PROBLEM REQUIREMENTS: Reproduce, please, only the lines from the first line below to the line containing "- super block", inclusive.

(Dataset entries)
——————
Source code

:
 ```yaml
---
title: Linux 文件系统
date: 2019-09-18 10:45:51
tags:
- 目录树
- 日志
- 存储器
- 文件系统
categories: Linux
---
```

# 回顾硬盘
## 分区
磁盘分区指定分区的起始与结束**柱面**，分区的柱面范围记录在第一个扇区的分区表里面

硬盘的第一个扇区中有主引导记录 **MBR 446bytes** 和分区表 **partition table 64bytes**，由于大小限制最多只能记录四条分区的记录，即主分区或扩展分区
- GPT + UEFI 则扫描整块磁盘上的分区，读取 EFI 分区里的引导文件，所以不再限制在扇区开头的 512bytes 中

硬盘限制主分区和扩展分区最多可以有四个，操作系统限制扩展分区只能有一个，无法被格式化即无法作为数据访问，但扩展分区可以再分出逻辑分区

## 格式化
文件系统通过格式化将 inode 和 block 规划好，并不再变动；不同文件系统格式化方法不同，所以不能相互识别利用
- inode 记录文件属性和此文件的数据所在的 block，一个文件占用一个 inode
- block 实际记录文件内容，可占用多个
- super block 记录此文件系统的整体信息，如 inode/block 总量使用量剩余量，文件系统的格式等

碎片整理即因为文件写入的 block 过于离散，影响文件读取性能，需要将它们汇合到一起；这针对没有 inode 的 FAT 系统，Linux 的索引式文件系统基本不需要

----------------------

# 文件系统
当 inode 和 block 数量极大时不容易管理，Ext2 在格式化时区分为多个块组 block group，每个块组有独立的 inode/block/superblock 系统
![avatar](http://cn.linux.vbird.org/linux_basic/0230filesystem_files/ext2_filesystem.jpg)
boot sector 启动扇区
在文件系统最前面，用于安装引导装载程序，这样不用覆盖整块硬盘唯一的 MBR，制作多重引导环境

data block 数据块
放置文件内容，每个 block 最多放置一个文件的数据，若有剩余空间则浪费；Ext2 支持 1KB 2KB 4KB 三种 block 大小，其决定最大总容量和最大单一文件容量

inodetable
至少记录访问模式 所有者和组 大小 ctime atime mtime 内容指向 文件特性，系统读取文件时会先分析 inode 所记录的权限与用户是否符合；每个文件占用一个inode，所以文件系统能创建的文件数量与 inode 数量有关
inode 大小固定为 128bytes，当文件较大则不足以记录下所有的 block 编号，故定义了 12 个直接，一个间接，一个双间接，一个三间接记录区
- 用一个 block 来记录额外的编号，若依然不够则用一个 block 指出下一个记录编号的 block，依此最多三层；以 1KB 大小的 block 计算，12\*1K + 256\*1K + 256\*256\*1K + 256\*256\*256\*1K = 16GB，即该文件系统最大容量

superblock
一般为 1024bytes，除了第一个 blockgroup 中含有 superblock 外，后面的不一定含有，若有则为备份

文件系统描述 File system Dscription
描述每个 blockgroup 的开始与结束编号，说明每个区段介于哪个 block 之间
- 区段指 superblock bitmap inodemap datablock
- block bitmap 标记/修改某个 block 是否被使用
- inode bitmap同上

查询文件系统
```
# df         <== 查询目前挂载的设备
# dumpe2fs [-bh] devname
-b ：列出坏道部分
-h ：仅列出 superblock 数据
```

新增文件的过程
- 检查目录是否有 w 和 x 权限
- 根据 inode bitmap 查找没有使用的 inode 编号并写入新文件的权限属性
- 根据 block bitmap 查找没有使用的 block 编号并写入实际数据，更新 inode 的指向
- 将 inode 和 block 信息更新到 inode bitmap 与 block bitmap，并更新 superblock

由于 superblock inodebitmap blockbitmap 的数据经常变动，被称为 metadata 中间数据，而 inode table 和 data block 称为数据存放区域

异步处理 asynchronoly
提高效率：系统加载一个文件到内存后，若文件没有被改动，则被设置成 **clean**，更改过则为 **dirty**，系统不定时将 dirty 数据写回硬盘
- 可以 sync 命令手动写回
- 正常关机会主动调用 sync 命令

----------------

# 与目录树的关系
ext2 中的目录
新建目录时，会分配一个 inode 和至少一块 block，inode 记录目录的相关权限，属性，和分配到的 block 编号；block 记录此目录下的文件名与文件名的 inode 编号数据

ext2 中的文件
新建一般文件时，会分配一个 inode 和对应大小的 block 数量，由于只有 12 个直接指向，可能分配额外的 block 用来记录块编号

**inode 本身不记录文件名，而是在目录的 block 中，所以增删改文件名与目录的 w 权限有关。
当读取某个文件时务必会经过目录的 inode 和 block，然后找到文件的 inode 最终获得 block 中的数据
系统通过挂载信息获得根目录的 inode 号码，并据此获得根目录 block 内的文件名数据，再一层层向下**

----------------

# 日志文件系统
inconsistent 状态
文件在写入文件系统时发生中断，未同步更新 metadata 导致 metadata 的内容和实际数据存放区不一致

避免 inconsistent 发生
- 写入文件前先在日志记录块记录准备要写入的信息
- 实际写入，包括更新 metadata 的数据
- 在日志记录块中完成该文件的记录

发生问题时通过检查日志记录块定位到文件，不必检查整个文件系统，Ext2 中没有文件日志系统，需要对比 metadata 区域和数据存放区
——————
SOLUTION TO THIS TASK:
Source code

:
 ```yaml
---
title: Linux 文件系统
date: 2019-09-18 10:45:51
tags:
- 目录树
- 日志
- 存储器
- 文件系统
categories: Linux
---
```

# 回顾硬盘
## 分区
磁盘分区指定分区的起始与结束**柱面**，分区的柱面范围记录在第一个扇区的分区表里面

硬盘的第一个扇区中有主引导记录 **MBR 446bytes** 和分区表 **partition table 64bytes**，由于大小限制最多只能记录四条分区的记录，即主分区或扩展分区
- GPT + UEFI 则扫描整块磁盘上的分区，读取 EFI 分区里的引导文件，所以不再限制在扇区开头的 512bytes 中

硬盘限制主分区和扩展分区最多可以有四个，操作系统限制扩展分区只能有一个，无法被格式化即无法作为数据访问，但扩展分区可以再分出逻辑分区

## 格式化
文件系统通过格式化将 inode 和 block 规划好，并不再变动；不同文件系统格式化方法不同，所以不能相互识别利用
- inode 记录文件属性和此文件的数据所在的 block，一个文件占用一个 inode
- block 实际记录文件内容，可占用多个
- super block 记录此文件系统的整体信息，如 inode/block 总量使用量剩余量，文件系统的格式等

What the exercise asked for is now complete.